#### EXERCISE BRIEF:
Lines with the word "Gateway": copy all of them from the entries below.
***** INFORMATION SHOWN *****
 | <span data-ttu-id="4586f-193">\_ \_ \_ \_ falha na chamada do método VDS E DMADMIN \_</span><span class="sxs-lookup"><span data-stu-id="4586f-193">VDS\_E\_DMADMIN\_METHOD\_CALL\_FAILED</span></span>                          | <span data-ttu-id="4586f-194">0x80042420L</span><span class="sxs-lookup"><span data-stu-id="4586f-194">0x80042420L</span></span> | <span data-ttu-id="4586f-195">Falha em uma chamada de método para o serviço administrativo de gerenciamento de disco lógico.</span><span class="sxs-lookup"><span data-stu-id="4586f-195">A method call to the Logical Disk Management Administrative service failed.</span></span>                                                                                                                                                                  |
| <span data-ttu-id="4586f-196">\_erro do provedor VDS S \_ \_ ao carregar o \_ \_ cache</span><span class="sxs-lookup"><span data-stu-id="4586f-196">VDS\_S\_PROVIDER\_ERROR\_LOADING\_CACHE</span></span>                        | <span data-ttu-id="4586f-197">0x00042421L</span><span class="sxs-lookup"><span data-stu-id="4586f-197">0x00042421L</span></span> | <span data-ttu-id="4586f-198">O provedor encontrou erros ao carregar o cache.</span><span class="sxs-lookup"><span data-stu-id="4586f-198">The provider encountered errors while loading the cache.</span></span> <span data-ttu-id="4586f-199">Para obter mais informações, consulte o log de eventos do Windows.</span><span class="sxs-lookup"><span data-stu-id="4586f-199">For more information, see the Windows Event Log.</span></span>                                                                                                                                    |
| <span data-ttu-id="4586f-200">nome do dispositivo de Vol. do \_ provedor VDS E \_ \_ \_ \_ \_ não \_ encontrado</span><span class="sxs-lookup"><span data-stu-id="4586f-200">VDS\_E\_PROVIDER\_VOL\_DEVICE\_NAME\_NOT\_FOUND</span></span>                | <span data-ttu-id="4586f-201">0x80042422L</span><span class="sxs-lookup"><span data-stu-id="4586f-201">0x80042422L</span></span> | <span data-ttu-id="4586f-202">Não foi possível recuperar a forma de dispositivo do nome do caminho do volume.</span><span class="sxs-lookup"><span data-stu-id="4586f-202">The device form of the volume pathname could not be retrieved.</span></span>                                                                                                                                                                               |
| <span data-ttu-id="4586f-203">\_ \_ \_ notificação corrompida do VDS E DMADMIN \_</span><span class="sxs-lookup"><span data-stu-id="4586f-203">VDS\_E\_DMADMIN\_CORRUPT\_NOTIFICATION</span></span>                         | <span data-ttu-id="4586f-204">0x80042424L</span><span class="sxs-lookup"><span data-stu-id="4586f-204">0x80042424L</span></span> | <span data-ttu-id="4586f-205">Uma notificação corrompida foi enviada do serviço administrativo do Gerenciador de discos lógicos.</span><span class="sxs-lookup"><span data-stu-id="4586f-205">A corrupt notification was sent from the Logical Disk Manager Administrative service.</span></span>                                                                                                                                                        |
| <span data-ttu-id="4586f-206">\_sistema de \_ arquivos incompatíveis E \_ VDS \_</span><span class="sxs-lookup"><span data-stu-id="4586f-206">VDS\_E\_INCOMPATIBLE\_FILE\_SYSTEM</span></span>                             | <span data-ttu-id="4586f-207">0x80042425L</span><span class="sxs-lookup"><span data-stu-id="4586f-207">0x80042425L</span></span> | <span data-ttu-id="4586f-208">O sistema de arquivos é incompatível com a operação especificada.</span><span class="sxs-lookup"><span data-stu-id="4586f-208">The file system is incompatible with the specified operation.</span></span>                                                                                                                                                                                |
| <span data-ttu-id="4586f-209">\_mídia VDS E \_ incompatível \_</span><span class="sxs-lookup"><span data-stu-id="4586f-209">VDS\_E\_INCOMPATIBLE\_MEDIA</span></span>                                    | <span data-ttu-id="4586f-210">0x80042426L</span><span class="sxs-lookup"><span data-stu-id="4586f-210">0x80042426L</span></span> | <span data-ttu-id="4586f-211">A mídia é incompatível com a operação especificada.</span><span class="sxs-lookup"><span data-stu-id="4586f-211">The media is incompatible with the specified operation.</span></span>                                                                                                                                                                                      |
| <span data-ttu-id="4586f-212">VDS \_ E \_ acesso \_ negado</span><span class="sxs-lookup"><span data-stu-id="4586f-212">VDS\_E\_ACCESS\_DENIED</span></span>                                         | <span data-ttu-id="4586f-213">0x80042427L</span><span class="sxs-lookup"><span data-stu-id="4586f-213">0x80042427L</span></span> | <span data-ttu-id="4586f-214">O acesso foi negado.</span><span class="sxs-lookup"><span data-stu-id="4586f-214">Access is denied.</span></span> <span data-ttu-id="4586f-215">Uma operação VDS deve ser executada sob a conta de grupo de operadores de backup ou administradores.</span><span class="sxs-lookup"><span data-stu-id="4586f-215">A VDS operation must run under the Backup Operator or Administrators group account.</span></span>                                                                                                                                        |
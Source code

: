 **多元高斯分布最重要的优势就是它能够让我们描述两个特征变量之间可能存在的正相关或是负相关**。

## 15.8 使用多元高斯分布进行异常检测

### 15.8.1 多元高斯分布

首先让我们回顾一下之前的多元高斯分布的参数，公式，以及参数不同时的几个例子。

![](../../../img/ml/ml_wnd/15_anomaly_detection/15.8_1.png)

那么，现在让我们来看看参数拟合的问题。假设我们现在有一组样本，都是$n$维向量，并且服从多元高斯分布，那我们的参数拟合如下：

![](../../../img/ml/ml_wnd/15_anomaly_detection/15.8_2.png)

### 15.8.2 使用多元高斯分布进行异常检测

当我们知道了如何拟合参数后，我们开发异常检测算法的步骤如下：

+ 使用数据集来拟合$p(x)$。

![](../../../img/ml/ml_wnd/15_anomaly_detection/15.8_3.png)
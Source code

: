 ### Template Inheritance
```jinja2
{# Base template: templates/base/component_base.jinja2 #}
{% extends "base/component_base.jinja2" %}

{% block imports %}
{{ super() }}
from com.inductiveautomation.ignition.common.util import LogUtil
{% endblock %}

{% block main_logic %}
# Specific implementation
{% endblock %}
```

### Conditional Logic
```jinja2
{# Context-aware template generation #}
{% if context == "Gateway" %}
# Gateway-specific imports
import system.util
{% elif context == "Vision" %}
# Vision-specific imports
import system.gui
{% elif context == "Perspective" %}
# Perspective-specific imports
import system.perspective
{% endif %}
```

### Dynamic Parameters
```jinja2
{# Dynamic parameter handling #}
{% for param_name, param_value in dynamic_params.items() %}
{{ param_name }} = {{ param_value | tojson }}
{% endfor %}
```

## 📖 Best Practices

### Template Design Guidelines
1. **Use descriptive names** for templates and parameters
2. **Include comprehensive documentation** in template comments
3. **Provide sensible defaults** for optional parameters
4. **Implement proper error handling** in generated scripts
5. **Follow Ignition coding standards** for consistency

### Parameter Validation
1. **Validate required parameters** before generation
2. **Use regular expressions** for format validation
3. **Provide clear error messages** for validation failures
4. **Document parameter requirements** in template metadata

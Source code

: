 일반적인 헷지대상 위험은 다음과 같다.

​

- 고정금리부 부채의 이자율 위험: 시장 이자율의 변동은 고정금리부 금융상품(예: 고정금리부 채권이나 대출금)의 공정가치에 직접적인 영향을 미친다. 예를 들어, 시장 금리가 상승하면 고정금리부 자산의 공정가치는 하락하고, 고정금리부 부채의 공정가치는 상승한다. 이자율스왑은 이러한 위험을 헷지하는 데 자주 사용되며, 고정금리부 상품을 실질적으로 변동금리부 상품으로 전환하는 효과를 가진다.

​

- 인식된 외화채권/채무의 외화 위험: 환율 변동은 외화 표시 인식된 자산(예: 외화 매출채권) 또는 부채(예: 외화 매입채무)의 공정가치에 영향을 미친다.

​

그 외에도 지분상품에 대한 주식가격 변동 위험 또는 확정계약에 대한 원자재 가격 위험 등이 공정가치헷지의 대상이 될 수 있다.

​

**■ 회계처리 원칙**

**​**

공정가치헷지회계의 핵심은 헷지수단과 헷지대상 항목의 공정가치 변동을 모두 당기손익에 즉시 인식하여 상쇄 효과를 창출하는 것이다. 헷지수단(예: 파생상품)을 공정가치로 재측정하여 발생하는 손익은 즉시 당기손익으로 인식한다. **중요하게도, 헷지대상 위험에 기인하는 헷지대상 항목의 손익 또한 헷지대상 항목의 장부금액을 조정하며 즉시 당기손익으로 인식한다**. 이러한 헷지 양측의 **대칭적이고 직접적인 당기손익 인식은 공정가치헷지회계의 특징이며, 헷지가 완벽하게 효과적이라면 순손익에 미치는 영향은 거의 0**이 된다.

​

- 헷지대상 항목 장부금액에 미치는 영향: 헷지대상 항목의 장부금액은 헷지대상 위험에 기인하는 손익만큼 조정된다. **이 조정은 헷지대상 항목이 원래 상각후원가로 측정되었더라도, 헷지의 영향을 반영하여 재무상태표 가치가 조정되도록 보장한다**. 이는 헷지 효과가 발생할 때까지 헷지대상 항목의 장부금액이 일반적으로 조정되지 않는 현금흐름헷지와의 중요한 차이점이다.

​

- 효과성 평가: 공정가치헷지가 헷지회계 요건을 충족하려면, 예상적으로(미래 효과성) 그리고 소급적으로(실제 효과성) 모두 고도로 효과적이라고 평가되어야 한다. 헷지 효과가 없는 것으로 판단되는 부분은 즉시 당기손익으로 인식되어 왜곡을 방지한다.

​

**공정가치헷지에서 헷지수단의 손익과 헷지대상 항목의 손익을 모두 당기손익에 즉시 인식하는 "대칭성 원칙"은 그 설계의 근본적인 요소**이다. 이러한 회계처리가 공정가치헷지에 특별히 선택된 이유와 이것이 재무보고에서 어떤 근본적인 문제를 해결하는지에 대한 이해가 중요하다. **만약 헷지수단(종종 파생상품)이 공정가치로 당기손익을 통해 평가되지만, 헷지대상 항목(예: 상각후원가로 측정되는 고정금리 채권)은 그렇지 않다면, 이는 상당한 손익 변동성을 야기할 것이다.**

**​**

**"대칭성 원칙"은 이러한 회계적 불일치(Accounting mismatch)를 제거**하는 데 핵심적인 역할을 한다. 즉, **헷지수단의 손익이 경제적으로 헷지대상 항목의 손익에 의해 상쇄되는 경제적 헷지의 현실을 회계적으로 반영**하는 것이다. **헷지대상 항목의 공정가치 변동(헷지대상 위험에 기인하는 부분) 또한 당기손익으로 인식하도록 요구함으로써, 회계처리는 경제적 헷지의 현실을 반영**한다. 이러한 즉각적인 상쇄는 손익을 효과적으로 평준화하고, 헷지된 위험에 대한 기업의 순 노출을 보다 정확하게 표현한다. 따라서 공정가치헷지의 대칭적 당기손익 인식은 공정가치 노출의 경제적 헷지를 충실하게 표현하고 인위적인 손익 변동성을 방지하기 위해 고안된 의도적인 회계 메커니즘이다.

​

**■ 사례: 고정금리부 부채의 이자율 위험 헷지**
*****
#### RESPONSE BOX:
{% if context == "Gateway" %}
# Gateway-specific imports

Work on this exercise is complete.